The Twilight series, based on the novels by Stephenie Meyer, became a global phenomenon soon after the first film was released in 2008. Centered around the love story between a mortal girl, Bella Swan, and a vampire, Edward Cullen, the series delved into a world of mythical creatures, including werewolves. The saga, which was known for its romantic tension and supernatural elements, culminated in a final book that was split into two films, Breaking Dawn Part 1 and Part 2.
Coppola, known for her unique vision in films like Lost in Translation and The Virgin Suicides, was in talks to direct the final installment. However, she opted out after just one meeting with the studio.
“We had one meeting, and it never went anywhere,” Coppola told Rolling Stone. “I thought the whole imprinting-werewolf thing was weird. The baby. Too weird! But part of the earlier ‘Twilight’ could be done in an interesting way. I thought it’d be fun to do a teen-vampire romance, but the last one gets really far out.”
In the end, Bill Condon took up the reins for Breaking Dawn, which was released in 2011 and 2012.
The story of The Little Mermaid has been told in various forms, but it gained worldwide fame largely due to Disney’s 1989 animated version.
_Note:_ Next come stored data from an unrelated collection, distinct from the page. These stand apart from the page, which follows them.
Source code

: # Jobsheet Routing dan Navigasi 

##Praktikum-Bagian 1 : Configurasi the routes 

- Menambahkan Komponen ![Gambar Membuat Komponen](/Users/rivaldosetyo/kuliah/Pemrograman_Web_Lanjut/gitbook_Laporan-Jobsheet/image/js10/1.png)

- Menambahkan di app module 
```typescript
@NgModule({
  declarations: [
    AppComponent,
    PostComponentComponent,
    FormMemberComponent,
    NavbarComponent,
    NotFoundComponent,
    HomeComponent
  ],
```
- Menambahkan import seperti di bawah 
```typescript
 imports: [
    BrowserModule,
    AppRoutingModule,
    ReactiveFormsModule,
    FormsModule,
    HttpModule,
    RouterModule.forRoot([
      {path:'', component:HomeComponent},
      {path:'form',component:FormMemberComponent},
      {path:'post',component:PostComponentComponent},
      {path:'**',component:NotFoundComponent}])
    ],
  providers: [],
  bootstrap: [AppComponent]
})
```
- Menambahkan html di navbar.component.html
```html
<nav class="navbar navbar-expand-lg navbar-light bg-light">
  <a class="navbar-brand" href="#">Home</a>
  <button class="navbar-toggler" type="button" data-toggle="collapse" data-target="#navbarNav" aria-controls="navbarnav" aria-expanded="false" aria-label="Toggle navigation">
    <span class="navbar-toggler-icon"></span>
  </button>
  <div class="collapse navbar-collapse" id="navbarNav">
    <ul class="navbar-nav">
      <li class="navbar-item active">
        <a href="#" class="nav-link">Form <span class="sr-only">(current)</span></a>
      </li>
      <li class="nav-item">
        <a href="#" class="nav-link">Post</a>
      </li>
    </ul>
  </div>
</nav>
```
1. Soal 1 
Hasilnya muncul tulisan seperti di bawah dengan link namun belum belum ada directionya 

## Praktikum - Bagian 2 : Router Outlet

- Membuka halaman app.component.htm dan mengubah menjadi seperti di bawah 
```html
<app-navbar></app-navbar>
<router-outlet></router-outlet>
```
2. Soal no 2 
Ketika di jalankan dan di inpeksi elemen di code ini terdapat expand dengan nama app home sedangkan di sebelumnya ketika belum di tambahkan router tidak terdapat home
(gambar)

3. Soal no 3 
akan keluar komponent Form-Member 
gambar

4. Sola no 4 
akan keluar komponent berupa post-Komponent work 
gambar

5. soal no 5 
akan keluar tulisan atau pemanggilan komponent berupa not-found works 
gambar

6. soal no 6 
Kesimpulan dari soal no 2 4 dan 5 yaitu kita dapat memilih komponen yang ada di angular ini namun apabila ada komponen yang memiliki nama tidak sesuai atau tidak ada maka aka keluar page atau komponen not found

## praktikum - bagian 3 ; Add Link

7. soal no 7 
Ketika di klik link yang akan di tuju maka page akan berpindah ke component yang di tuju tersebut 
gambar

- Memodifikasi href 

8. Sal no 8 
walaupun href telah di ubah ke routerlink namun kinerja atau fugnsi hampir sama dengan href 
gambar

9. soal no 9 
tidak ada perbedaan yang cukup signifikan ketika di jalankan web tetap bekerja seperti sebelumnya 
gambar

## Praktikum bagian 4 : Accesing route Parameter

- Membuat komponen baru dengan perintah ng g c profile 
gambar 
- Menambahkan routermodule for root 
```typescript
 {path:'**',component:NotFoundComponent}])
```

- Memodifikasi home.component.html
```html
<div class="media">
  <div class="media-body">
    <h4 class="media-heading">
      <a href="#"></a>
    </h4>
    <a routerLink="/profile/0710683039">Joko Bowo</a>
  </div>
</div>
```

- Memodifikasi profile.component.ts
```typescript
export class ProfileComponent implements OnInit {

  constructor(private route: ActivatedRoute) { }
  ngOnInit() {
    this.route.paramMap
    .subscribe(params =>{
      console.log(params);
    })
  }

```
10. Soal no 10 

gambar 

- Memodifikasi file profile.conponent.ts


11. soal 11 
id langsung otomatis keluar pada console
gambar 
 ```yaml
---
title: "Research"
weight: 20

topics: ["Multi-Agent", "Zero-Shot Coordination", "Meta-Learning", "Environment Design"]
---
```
In 2014, Coppola was attached to direct a live-action adaptation of the story, distinct from the Disney version, for Universal Pictures and Working Title.
However, the project hit a snag when a studio executive questioned its broader appeal.
“Yes, there was [a breaking point]. I was in a boardroom and some development guy said, ‘What’s gonna get the 35-year-old man in the audience?’ And I just didn’t know what to say,” Coppola revealed. “I just was not in my element. I feel like I was naive, and then I felt a lot like the character in the story, trying to do something out of my element, and it was a funny parallel of the story for me.”